■ Work task: Repeat the entries exactly but omit the pictures.

■ Dataset records:
· · · · · · ·

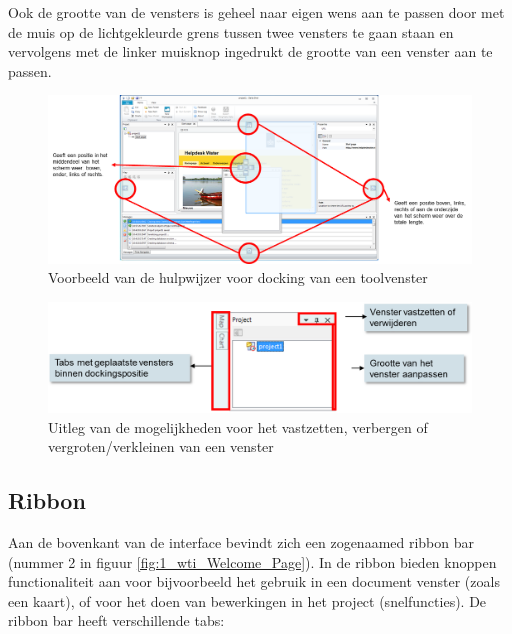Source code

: Ook de grootte van de vensters is geheel naar eigen wens aan te passen door met de muis op de lichtgekleurde grens tussen twee vensters te gaan staan en vervolgens met de linker muisknop ingedrukt de grootte van een venster aan te passen.

\begin{figure}[H]
	\centering
		\includegraphics[width=\textwidth]{figures/chapter_general/wti_Docking_explained.png}
		\caption{Voorbeeld van de hulpwijzer voor docking van een toolvenster}
	\label{fig:3_Docking}
\end{figure}

\begin{figure}[H]
	\centering
		\includegraphics[width=\textwidth]{figures/chapter_general/wti_Pin_UnPin_Explained.png}
		\caption{Uitleg van de mogelijkheden voor het vastzetten, verbergen of vergroten/verkleinen van een venster}
	\label{fig:3_Pin_UnPin}
\end{figure}

\subsection{Ribbon}
	\label{sec:DS_Toolbar}
Aan de bovenkant van de interface bevindt zich een zogenaamed ribbon bar (nummer 2 in figuur \ref{fig:1_wti_Welcome_Page}). In de ribbon bieden knoppen functionaliteit aan voor bijvoorbeeld het gebruik in een document venster (zoals een kaart), of voor het doen van bewerkingen in het project (snelfuncties). De ribbon bar heeft verschillende tabs:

· · · · · · ·

■ Result of this exercise:
Source code

: Ook de grootte van de vensters is geheel naar eigen wens aan te passen door met de muis op de lichtgekleurde grens tussen twee vensters te gaan staan en vervolgens met de linker muisknop ingedrukt de grootte van een venster aan te passen.

\begin{figure}[H]
	\centering
		\includegraphics[width=\textwidth]{figures/chapter_general/wti_Docking_explained.png}
		\caption{Voorbeeld van de hulpwijzer voor docking van een toolvenster}
	\label{fig:3_Docking}
\end{figure}

\begin{figure}[H]
	\centering
		\includegraphics[width=\textwidth]{figures/chapter_general/wti_Pin_UnPin_Explained.png}
		\caption{Uitleg van de mogelijkheden voor het vastzetten, verbergen of vergroten/verkleinen van een venster}
	\label{fig:3_Pin_UnPin}
\end{figure}

\subsection{Ribbon}
	\label{sec:DS_Toolbar}
Aan de bovenkant van de interface bevindt zich een zogenaamed ribbon bar (nummer 2 in figuur \ref{fig:1_wti_Welcome_Page}). In de ribbon bieden knoppen functionaliteit aan voor bijvoorbeeld het gebruik in een document venster (zoals een kaart), of voor het doen van bewerkingen in het project (snelfuncties). De ribbon bar heeft verschillende tabs:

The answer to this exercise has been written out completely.